Krannich Solar. The fully ballasted K2 mounting system for flat roofs available from Krannich Solar is typically configured for array tilt angles of 10°, 15° or 20°. Higher tilt angles are an option if the roof will support the load. The basic design is a mounting triangle that sits atop flat rails that contain the required ballast materials. Few tools are required for assembly. The hardware provided, such as T-head bolts, simplifies installation.

PanelClaw. The Polar Bear is the first commercial flat roof mounting system available from PanelClaw. The Panel- Claw hardware, from which the company takes its name, grabs the inside of the module frame at four corners. Modules tilt up in the support base for easy installation and maintenance. This system utilizes a nonrail based architecture with a low component count. A rear wind deflector is utilized. The Polar Bear racking system is acceptable for wind exposure categories B, C, and, upon request, D. It is compatible with EPDM, TPM, PVC and tar and gravel roofs. A roof connector option is available for minimally attached designs. The array tilt varies depending upon module width, but a 10° to 15° range is typical.

Schuco. The SolarEZ Flatroof Mounting System is a ballasted commercial racking system from Schuco. It will accommodate five array tilt angles ranging from 7.5° to 37.5°. The system is designed to accommodate snow loads up to 30 pounds per square foot. It can also accommodate wind speeds up to 120 mph. The system can be designed for exposure categories B, C or D. The installation manual explains how to calculate ballast requirements. Structural attachment to the roof can also be accommodated.

Schletter. The FR-Windsafe is the ballasted or minimally attached commercial flat roof racking system available from Schletter. The system includes a rear deflector to minimize wind uplift loads.

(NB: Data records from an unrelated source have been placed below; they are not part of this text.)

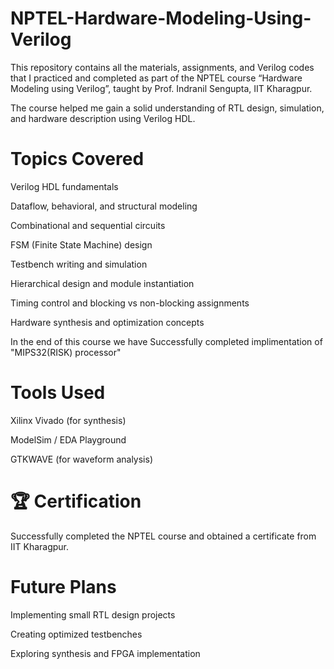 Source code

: # NPTEL-Hardware-Modeling-Using-Verilog
This repository contains all the materials, assignments, and Verilog codes that I practiced and completed as part of the NPTEL course “Hardware Modeling using Verilog”, taught by Prof. Indranil Sengupta, IIT Kharagpur.

The course helped me gain a solid understanding of RTL design, simulation, and hardware description using Verilog HDL.


# Topics Covered

Verilog HDL fundamentals

Dataflow, behavioral, and structural modeling

Combinational and sequential circuits

FSM (Finite State Machine) design

Testbench writing and simulation

Hierarchical design and module instantiation

Timing control and blocking vs non-blocking assignments

Hardware synthesis and optimization concepts

In the end of this course we have Successfully completed implimentation of  "MIPS32(RISK) processor"

# Tools Used

Xilinx Vivado (for synthesis)

ModelSim / EDA Playground

GTKWAVE (for waveform analysis)

# 🏆 Certification

Successfully completed the NPTEL course and obtained a certificate from IIT Kharagpur.

# Future Plans

Implementing small RTL design projects

Creating optimized testbenches

Exploring synthesis and FPGA implementation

A variety of attachment options are available, depending upon roof type. The configuration tools previously mentioned help with array layout and schematic drawings.

SunLink Corporation. The SunLink commercial flat roof mounting system is a non- or minimal-penetrating system that utilizes a unique panelized architecture. Once installed, these panels of modules tilt up, making array wiring or roof access and maintenance easier. Flashable posts with a stainless steel clamp arm are used for making mechanical attachments. Wind deflectors are installed on the north end of the array. Array tilt angles of 5°, 10°, 15° or 20° are possible. Design support and as-built documents are provided by the manufacturer, as is a 15-year standard product warranty.

UniRac. The RapidRac G10 from UniRac is a low parts count, ballasted mounting system for commercial flat roofs. The product uses a fixed array tilt angle of 10°. It offers integrated WEEB grounding and supports the use of PV laminates. Support includes an online estimator and configuration tool. Code compliance documentation is included with the installation manual. With many RapidFoot attachments, the RapidRac G10 can be installed as light as 2 pounds per square foot; it can also be installed as a fully ballasted, zero penetration system with a higher roof loading.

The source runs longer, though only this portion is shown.